Quando la guerra ti ruba l’infanzia

Stando ai recenti dati forniti dal Syrian Observatory For Human Rights, il laboratorio che si occupa di svolgere le ricerche sulle condizioni dell’attuale conflitto sociale in Siria, la guerra ha causato 76.000 vittime e tra questi ci sono quasi 4.000 bambini, innocenti vittime di un conflitto che non li appartiene. « Non sparare, mi arrendo!». Afferma la piccola Hudea, siriana di 4 anni, rifugiata in un campo profughi ad Atmen al confine dal confine turco. E’ triste, ma è andata così quando la bimba ha scambiato l’obiettivo di una macchina fotografica professionale per la canna di un fucile, e d ha alzato le mani in segno di resa, come le è stato insegnato e come ha sicuramente visto fare più e più volte. Da quando è iniziato il conflitto, le situazioni di molti abitanti sono precarie, condannati ad una vita di terrore, dove bombe e miliziani radono al suolo quella normalità e quei ricordi, che anche un bambino porta con sé. Non è facile dimenticare  lo sguardo innocente e disarmato di Hudea. Quel viso paffutello, quei capelli a  caschetto, quelle labbra chiuse, mute, ritratte dal fotografo Osman Sagirli nel campo profughi, sono entrate a far parte di noi E’ bastato un tweet della fotoreporter Nadia AbuSahan per renderla nostra. In pochi giorni quell’immagine, quegli occhi spaventati e quelle braccia alzate, ha fatto il giro del mondo: più di 11.000 retweet, oltre 5000 condivisioni su Reddit. Ora quella fotografia non appartiene più a una persona ma a tutti, rappresentando un messaggio in giro per il mondo, dove un bambino è stato costretto ad arrendersi.

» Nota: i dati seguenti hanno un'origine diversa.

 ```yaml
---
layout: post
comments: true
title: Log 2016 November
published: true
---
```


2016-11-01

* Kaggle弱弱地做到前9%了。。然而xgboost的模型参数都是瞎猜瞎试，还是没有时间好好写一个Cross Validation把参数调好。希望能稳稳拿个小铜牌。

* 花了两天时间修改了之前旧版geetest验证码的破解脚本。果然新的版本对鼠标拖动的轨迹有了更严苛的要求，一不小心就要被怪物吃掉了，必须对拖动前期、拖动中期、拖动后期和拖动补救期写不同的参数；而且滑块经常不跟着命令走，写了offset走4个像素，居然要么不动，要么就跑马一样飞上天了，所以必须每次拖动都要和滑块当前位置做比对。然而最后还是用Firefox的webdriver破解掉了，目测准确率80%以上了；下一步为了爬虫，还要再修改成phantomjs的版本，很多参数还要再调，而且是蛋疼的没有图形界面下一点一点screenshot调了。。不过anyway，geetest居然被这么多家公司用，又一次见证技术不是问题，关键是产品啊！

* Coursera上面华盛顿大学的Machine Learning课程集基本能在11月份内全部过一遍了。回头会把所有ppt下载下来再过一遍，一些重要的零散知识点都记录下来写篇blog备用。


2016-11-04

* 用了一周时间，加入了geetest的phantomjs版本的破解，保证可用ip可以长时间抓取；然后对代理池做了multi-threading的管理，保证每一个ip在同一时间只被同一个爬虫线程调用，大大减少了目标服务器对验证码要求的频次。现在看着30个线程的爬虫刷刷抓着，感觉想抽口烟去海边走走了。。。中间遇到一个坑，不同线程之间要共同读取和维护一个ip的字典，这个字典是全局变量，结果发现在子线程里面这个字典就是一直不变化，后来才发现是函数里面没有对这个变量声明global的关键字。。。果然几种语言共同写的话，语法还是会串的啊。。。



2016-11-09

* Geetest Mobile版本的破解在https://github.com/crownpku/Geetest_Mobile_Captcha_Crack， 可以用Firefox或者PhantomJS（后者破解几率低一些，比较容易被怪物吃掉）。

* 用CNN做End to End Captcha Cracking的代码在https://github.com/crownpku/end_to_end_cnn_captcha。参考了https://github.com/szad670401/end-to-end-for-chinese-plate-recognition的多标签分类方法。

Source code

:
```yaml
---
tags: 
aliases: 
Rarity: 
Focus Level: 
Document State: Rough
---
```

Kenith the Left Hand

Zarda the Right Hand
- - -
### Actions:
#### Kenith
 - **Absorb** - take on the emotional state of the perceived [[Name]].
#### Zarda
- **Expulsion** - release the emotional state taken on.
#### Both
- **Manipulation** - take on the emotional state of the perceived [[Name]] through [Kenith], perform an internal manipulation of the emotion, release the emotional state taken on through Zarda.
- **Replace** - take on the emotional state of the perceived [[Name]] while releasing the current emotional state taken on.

A seguito del retweet della fotoreporter, il web si è mobilitato per cercare di scoprire la verità su quella foto e così si è scoperto, che l’immagine è stata scattata da Osman Sagirli a dicembre 2014, ed è stata pubblicata dal quotidiano turco Türkiye nel gennaio 2015, dove Sagirli presta lavora da ormai 25 anni come fotografo. La BBC è riuscita a rintracciarlo, interessata dalla rilevanza mediatica assunta dalla storia, per sapere quanto ci fosse di vero rispetto ai tweet che si sono susseguiti sul socialnetwork. Con grande stupore, il fotografo ha confermato: “Quel giorno stavo utilizzando un teleobiettivo e la bimba ha pensato che fosse un’arma – racconta il fotografo – Ho capito subito che si era spaventata. Normalmente i bambini nascondono la loro faccia o sorridono quando vedono una fotocamera“.